**Exercise brief:** Look through the records below, and copy out every line that holds the string "Actions".

Items from a dataset:
○ ○ ○ ○ ○ ○ ○

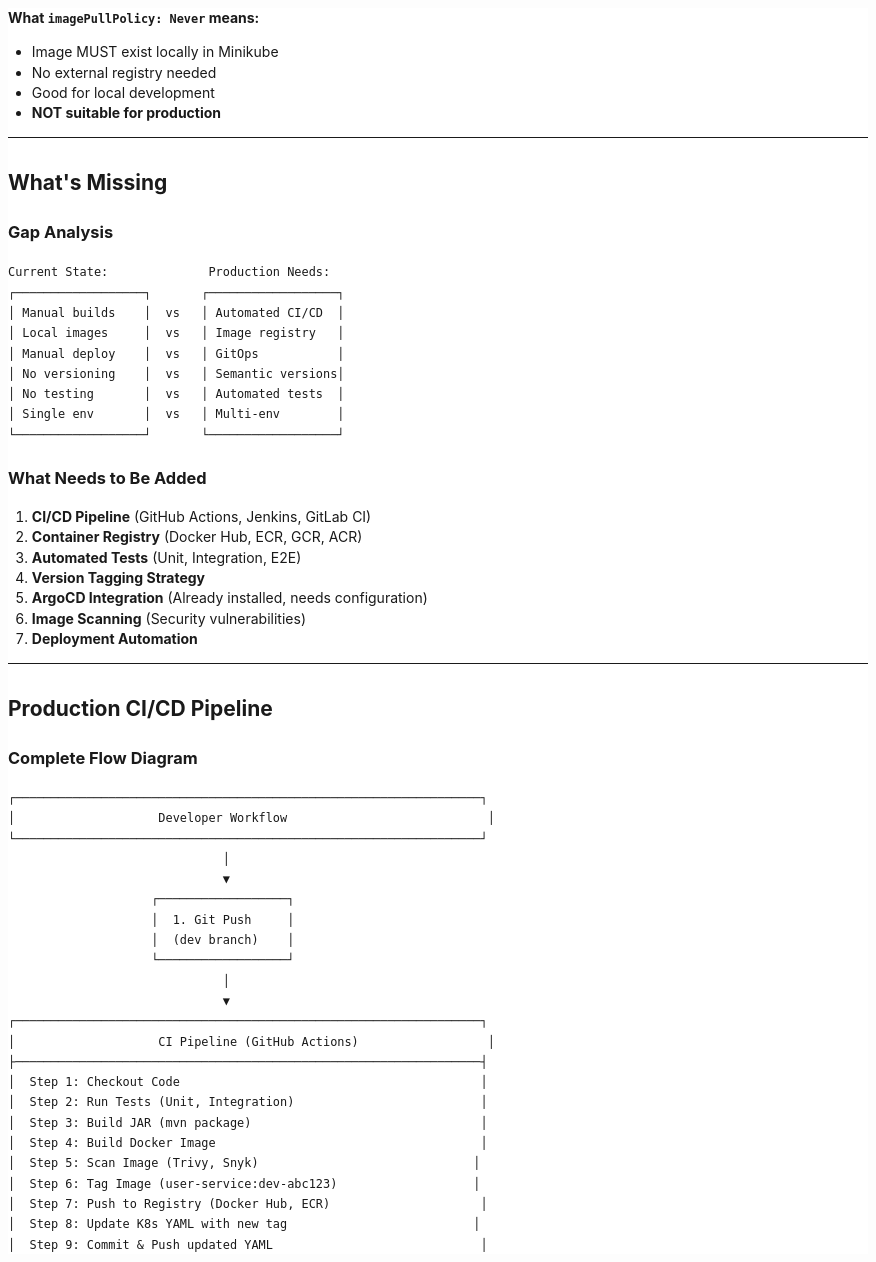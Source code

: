 **What `imagePullPolicy: Never` means:**
- Image MUST exist locally in Minikube
- No external registry needed
- Good for local development
- **NOT suitable for production**

---

## What's Missing

### Gap Analysis

```
Current State:              Production Needs:
┌──────────────────┐       ┌──────────────────┐
│ Manual builds    │  vs   │ Automated CI/CD  │
│ Local images     │  vs   │ Image registry   │
│ Manual deploy    │  vs   │ GitOps           │
│ No versioning    │  vs   │ Semantic versions│
│ No testing       │  vs   │ Automated tests  │
│ Single env       │  vs   │ Multi-env        │
└──────────────────┘       └──────────────────┘
```

### What Needs to Be Added

1. **CI/CD Pipeline** (GitHub Actions, Jenkins, GitLab CI)
2. **Container Registry** (Docker Hub, ECR, GCR, ACR)
3. **Automated Tests** (Unit, Integration, E2E)
4. **Version Tagging Strategy**
5. **ArgoCD Integration** (Already installed, needs configuration)
6. **Image Scanning** (Security vulnerabilities)
7. **Deployment Automation**

---

## Production CI/CD Pipeline

### Complete Flow Diagram

```
┌─────────────────────────────────────────────────────────────────┐
│                    Developer Workflow                            │
└─────────────────────────────────────────────────────────────────┘
                              │
                              ▼
                    ┌──────────────────┐
                    │  1. Git Push     │
                    │  (dev branch)    │
                    └──────────────────┘
                              │
                              ▼
┌─────────────────────────────────────────────────────────────────┐
│                    CI Pipeline (GitHub Actions)                  │
├─────────────────────────────────────────────────────────────────┤
│  Step 1: Checkout Code                                          │
│  Step 2: Run Tests (Unit, Integration)                          │
│  Step 3: Build JAR (mvn package)                                │
│  Step 4: Build Docker Image                                     │
│  Step 5: Scan Image (Trivy, Snyk)                              │
│  Step 6: Tag Image (user-service:dev-abc123)                   │
│  Step 7: Push to Registry (Docker Hub, ECR)                     │
│  Step 8: Update K8s YAML with new tag                          │
│  Step 9: Commit & Push updated YAML                             │
```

○ ○ ○ ○ ○ ○ ○

**Solution for this task:**
1. **CI/CD Pipeline** (GitHub Actions, Jenkins, GitLab CI)
│                    CI Pipeline (GitHub Actions)                  │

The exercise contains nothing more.